Saline groundwaters counteract up-flow of contaminants- implications for radionuclide repositories?

The high-level nuclear waste, HLW, from Swedish and Finnish reactors will be deposited in crystalline rock at depths around 500 m. The waste is enclosed in steel canisters protected against corrosion by a 5 cm thick copper shell, which ensures a lifetime far longer than 100 000 years. Should some canister be breached any leaking nuclides will have decayed to so low activity that even if they reached the biosphere, they would cause minimal risk to humans. The cost of the copper is significant. The dismantling of the nuclear reactors, with induced activity must also be disposed of and this waste volume is much larger than that of the HLW, which makes it impossible to protect it in the same way.

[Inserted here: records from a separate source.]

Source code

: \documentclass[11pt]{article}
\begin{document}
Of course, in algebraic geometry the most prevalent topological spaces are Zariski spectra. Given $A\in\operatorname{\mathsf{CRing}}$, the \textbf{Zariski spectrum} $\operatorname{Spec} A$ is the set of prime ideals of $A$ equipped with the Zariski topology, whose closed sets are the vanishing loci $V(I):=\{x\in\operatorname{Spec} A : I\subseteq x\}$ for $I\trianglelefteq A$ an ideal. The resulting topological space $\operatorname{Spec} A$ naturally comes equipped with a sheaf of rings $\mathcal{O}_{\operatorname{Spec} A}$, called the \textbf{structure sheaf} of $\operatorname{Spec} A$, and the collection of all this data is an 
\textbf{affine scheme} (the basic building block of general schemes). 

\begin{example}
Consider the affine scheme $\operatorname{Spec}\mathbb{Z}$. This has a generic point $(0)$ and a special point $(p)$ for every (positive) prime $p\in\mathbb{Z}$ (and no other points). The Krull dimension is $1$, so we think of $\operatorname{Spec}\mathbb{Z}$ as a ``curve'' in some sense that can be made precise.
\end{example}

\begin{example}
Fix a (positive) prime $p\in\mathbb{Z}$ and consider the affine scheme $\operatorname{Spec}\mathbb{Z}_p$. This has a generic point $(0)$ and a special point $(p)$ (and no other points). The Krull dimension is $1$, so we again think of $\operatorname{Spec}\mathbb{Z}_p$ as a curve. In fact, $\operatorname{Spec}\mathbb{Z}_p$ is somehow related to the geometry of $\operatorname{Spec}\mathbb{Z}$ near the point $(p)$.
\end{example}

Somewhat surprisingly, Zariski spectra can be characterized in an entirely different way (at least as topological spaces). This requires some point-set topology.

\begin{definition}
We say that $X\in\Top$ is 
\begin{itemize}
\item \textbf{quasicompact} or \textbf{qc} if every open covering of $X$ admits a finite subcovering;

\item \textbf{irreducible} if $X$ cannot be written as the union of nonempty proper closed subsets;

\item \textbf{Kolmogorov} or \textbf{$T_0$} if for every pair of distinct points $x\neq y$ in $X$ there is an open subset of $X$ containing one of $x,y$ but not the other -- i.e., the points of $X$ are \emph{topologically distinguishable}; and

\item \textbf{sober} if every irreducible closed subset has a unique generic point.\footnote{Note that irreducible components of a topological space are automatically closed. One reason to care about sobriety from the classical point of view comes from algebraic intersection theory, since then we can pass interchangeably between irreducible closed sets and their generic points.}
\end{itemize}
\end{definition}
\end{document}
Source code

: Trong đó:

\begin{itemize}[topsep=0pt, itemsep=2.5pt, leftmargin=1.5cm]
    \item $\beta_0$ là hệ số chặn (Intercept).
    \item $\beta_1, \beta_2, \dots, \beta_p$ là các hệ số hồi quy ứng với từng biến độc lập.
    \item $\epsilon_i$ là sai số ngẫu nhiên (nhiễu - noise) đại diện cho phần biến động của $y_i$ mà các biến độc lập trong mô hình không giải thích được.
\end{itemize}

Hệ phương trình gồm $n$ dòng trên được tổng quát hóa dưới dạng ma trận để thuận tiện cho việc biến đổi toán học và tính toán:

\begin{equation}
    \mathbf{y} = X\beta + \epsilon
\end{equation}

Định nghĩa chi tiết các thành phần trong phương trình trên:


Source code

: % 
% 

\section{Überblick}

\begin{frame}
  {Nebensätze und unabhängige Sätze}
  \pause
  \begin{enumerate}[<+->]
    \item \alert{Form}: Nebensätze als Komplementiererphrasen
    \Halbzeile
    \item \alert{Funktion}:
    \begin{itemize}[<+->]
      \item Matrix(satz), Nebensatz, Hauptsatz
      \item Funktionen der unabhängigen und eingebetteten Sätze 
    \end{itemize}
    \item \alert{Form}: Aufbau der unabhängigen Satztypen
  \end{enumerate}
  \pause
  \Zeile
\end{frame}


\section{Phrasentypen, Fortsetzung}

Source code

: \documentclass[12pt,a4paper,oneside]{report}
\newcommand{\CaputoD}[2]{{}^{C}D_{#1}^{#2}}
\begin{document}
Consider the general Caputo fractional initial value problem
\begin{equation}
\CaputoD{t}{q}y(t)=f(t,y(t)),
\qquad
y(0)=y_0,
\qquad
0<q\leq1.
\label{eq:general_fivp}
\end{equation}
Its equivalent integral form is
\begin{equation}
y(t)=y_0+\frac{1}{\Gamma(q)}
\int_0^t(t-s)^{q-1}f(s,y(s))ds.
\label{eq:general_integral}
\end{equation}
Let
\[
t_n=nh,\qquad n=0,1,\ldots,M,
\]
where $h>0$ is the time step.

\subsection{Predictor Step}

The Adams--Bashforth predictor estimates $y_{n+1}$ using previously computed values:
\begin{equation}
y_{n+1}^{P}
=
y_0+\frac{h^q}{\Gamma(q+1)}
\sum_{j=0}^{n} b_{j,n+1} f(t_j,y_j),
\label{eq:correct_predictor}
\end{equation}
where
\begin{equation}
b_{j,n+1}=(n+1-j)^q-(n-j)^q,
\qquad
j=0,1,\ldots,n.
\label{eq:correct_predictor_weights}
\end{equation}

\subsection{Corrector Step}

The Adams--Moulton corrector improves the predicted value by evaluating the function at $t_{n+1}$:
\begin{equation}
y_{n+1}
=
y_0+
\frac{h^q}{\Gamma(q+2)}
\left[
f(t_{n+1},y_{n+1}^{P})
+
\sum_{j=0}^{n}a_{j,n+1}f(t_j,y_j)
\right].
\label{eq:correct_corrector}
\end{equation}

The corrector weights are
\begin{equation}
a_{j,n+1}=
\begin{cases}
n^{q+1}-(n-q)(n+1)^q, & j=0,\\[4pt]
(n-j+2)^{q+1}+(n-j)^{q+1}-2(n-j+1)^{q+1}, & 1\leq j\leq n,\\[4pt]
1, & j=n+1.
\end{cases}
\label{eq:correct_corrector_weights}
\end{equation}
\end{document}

This paper explores if by locating the waste at larger depth where the ground water is more saline, and where the hydraulic conductivity of the rock is lower up-flow of contaminated water can be ensured to be negligible because the denser water at larger depth counteracts up-flow due to negative buoyancy. Several processes that could cause local up-flow are addressed, such as infiltration of meteoric water, impact of surface topology, heat production of the waste, geothermal gradient, salinity gradient, hydraulic conductivity heterogeneities and salt migration between seeping water and salt in matrix pore water. Flow and transport simulations using data from extensive field investigations over more than ten years with scores of km deep boreholes suggest that a HLW repository at around one km depth may be sufficient to hinder up-flow to the biosphere.